To mitigate these biases:
- Occasionally randomize result ordering for evaluation
- Analyze feedback separately across user expertise levels
- Specifically seek feedback on unsuccessful interactions
- Complement implicit feedback with explicit ratings

Success Formula

System success depends on two factors:

P(\\text{success}) = P(\\text{find right document} \\mid \\text{right tool}) \\times P(\\text{right tool})

This means:

  1. Each retriever must work well when selected
  2. The router must select the right retriever

Diagnostic Framework

This formula helps diagnose problems:

  • Low tool selection recall → improve routing
  • Low retrieval recall → improve specific retriever

Example: Imagine users report that when asking about blueprints, they only get satisfactory answers 40% of the time. There are two very different scenarios that could cause this:

Scenario 1: The router correctly selects the blueprint search tool 95% of the time, but the blueprint search itself only finds the right blueprints 42% of the time.

  • P(right tool) = 0.95
  • P(find right document | right tool) = 0.42
  • P(success) = 0.95 × 0.42 = 0.40 (40%)
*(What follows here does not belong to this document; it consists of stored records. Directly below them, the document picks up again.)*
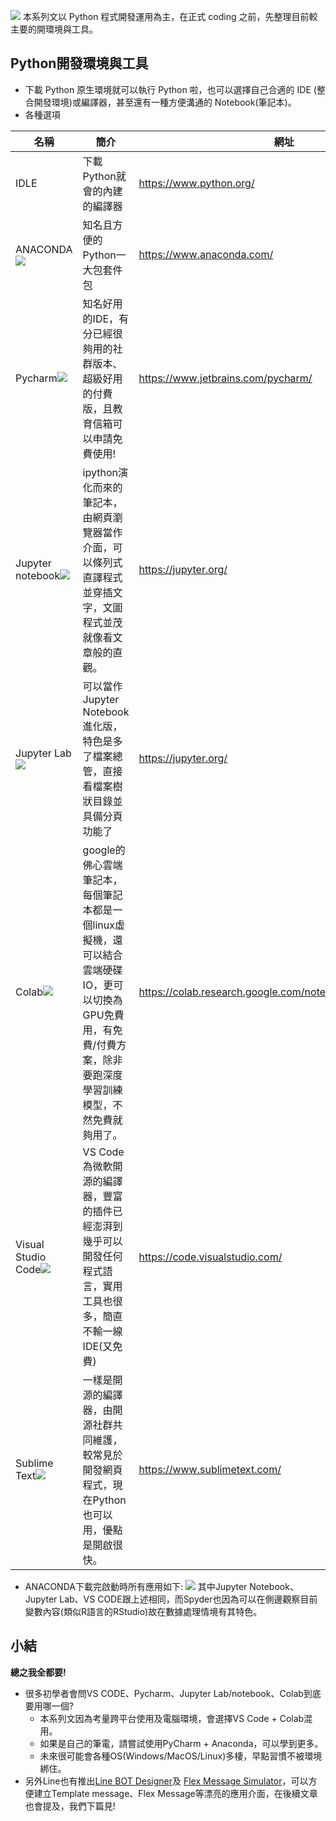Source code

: ![](https://i.imgur.com/hiSd5U5.png)
本系列文以 Python 程式開發運用為主，在正式 coding 之前，先整理目前較主要的開環境與工具。

## Python開發環境與工具
- 下載 Python 原生環境就可以執行 Python 啦，也可以選擇自己合適的 IDE (整合開發環境)或編譯器，甚至還有一種方便溝通的 Notebook(筆記本)。 
- 各種選項

|名稱|簡介|網址|
|--|--|--|
|IDLE|下載Python就會的內建的編譯器|https://www.python.org/|
|ANACONDA![](https://i.imgur.com/9GYGYc2.png)|知名且方便的Python一大包套件包|https://www.anaconda.com/|
|Pycharm![](https://i.imgur.com/5pNnQme.png)|知名好用的IDE，有分已經很夠用的社群版本、超級好用的付費版，且教育信箱可以申請免費使用!|https://www.jetbrains.com/pycharm/|
|Jupyter notebook![](https://i.imgur.com/AnDHr77.png)|ipython演化而來的筆記本，由網頁瀏覽器當作介面，可以條列式直譯程式並穿插文字，文圖程式並茂就像看文章般的直觀。|https://jupyter.org/|
|Jupyter Lab![](https://i.imgur.com/AnDHr77.png)|可以當作Jupyter Notebook進化版，特色是多了檔案總管，直接看檔案樹狀目錄並具備分頁功能了|https://jupyter.org/|
|Colab![](https://i.imgur.com/k7iAKJG.png)|google的佛心雲端筆記本，每個筆記本都是一個linux虛擬機，還可以結合雲端硬碟IO，更可以切換為GPU免費用，有免費/付費方案，除非要跑深度學習訓練模型，不然免費就夠用了。|https://colab.research.google.com/notebooks/welcome.ipynb
|Visual Studio Code![](https://i.imgur.com/qC6VbBv.png)|VS Code為微軟開源的編譯器，豐富的插件已經澎湃到幾乎可以開發任何程式語言，實用工具也很多，簡直不輸一線IDE(又免費)|https://code.visualstudio.com/|
|Sublime Text![](https://i.imgur.com/S6nAPBa.png)|一樣是開源的編譯器，由開源社群共同維護，較常見於開發網頁程式，現在Python也可以用，優點是開啟很快。|https://www.sublimetext.com/|

- ANACONDA下載完啟動時所有應用如下:
    ![](https://i.imgur.com/6SGNLkZ.png)
    其中Jupyter Notebook、Jupyter Lab、VS CODE跟上述相同，而Spyder也因為可以在側邊觀察目前變數內容(類似R語言的RStudio)故在數據處理情境有其特色。

## 小結
**總之我全都要!**
- 很多初學者會問VS CODE、Pycharm、Jupyter Lab/notebook、Colab到底要用哪一個?
    - 本系列文因為考量跨平台使用及電腦環境，會選擇VS Code + Colab混用。
    - 如果是自己的筆電，請嘗試使用PyCharm + Anaconda，可以學到更多。
    - 未來很可能會各種OS(Windows/MacOS/Linux)多棲，早點習慣不被環境綁住。
- 另外Line也有推出[Line BOT Designer](https://developers.line.biz/en/services/bot-designer/)及 [Flex Message Simulator](https://developers.line.biz/flex-simulator/)，可以方便建立Template message、Flex Message等漂亮的應用介面，在後續文章也會提及，我們下篇見!
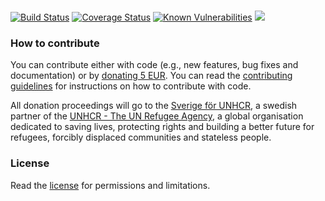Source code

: #

[![Build Status](https://travis-ci.org/hfreire/cloudwatch-alarm-to-slack.svg?branch=master)](https://travis-ci.org/hfreire/cloudwatch-alarm-to-slack)
[![Coverage Status](https://coveralls.io/repos/github/hfreire/cloudwatch-alarm-to-slack/badge.svg?branch=master)](https://coveralls.io/github/hfreire/cloudwatch-alarm-to-slack?branch=master)
[![Known Vulnerabilities](https://snyk.io/test/github/hfreire/cloudwatch-alarm-to-slack/badge.svg)](https://snyk.io/test/github/hfreire/cloudwatch-alarm-to-slack)
[![](https://img.shields.io/github/release/hfreire/cloudwatch-alarm-to-slack.svg)](https://github.com/hfreire/cloudwatch-alarm-to-slack/releases)

> 

### How to contribute
You can contribute either with code (e.g., new features, bug fixes and documentation) or by [donating 5 EUR](https://paypal.me/hfreire/5). You can read the [contributing guidelines](CONTRIBUTING.md) for instructions on how to contribute with code. 

All donation proceedings will go to the [Sverige för UNHCR](https://sverigeforunhcr.se), a swedish partner of the [UNHCR - The UN Refugee Agency](http://www.unhcr.org), a global organisation dedicated to saving lives, protecting rights and building a better future for refugees, forcibly displaced communities and stateless people.

### License
Read the [license](./LICENSE.md) for permissions and limitations.
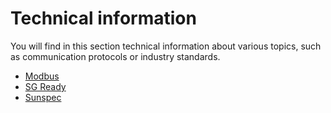 # Technical information
You will find in this section technical information about various topics, such as communication protocols or industry standards.

- [Modbus](6_technical/modbus)
- [SG Ready](6_technical/sgready)
- [Sunspec](6_technical/sunspec)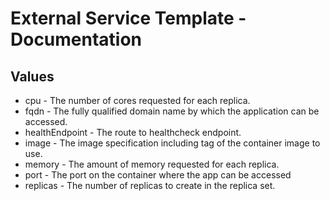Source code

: # External Service Template - Documentation

## Values

- cpu - The number of cores requested for each replica.
- fqdn - The fully qualified domain name by which the application can be accessed.
- healthEndpoint - The route to healthcheck endpoint.
- image - The image specification including tag of the container image to use.
- memory - The amount of memory requested for each replica.
- port - The port on the container where the app can be accessed
- replicas - The number of replicas to create in the replica set.
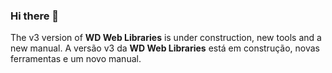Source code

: ### Hi there 👋

The v3 version of **WD Web Libraries** is under construction, new tools and a new manual.
A versão v3 da **WD Web Libraries** está em construção, novas ferramentas e um novo manual.


<!--
**wdonadelli/wdonadelli** is a ✨ _special_ ✨ repository because its `README.md` (this file) appears on your GitHub profile.

Here are some ideas to get you started:

- 🔭 I’m currently working on ...
- 🌱 I’m currently learning ...
- 👯 I’m looking to collaborate on ...
- 🤔 I’m looking for help with ...
- 💬 Ask me about ...
- 📫 How to reach me: ...
- 😄 Pronouns: ...
- ⚡ Fun fact: ...
-->
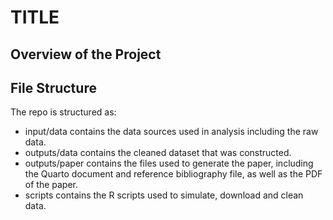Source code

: # TITLE

## Overview of the Project

## File Structure
The repo is structured as:
- input/data contains the data sources used in analysis including the raw data.
- outputs/data contains the cleaned dataset that was constructed.
- outputs/paper contains the files used to generate the paper, including the Quarto document and reference bibliography file, as well as the PDF of the paper.
- scripts contains the R scripts used to simulate, download and clean data.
Scenario 2: The blueprint search is excellent at finding the right blueprints 80% of the time when used, but the router only selects it 50% of the time (often choosing document search instead).

  • P(right tool) = 0.50
  • P(find right document | right tool) = 0.80
  • P(success) = 0.50 × 0.80 = 0.40 (40%)

Same 40% success rate, but completely different problems requiring different solution strategies:

For Scenario 1 (retrieval problem):

  • Generate synthetic data to improve the blueprint search capability
  • Fine-tune embedding models specifically for blueprint content
  • Improve the extraction and structuring of blueprint metadata
  • Experiment with different chunking strategies for blueprints

For Scenario 2 (routing problem):

  • Add more few-shot examples showing when to use the blueprint tool
  • Improve the blueprint tool description to make it more distinctive
  • Add user feedback from successful interactions into your examples
  • Consider UI changes to help users explicitly request blueprints

Independent Measurement

Measure separately:

  • Per-tool recall: Retriever success rate when used
  • Tool selection accuracy: Router success rate

A dashboard with both metrics shows where to focus.

From Metrics to Roadmap

This formula provides a clear framework for planning both product and research efforts:

P(success | right tool) P(right tool | query) Strategy
High High These are strengths to highlight in your product
Low High Research focus needed on specific retrievers
High Low Focus on improving router or exposing tools directly
Low Low Consider whether this query type is worth supporting

Systematic measurement and improvement of both components creates a continuous improvement cycle.

Summary

This book covered systematic RAG improvement:

  1. Synthetic data for evaluation
  2. Converting evaluations to training data
  3. Feedback collection through UX
  4. User segmentation and analysis
  5. Specialized retrieval capabilities
  6. Unified architecture with routing

The result: a system that retrieves the right information using the right specialized capabilities.

Core principle: Synthetic data and customer feedback are the fundamental building blocks. Everything else is implementation details that will evolve.

The Improvement Process

  1. Measure performance by component
  2. Identify limiting factors
  3. Generate synthetic test data
  4. Implement targeted improvements
  5. Collect user feedback
  6. Repeat continuously

This process works for first-time builders and experienced teams alike. Tools change; the process remains.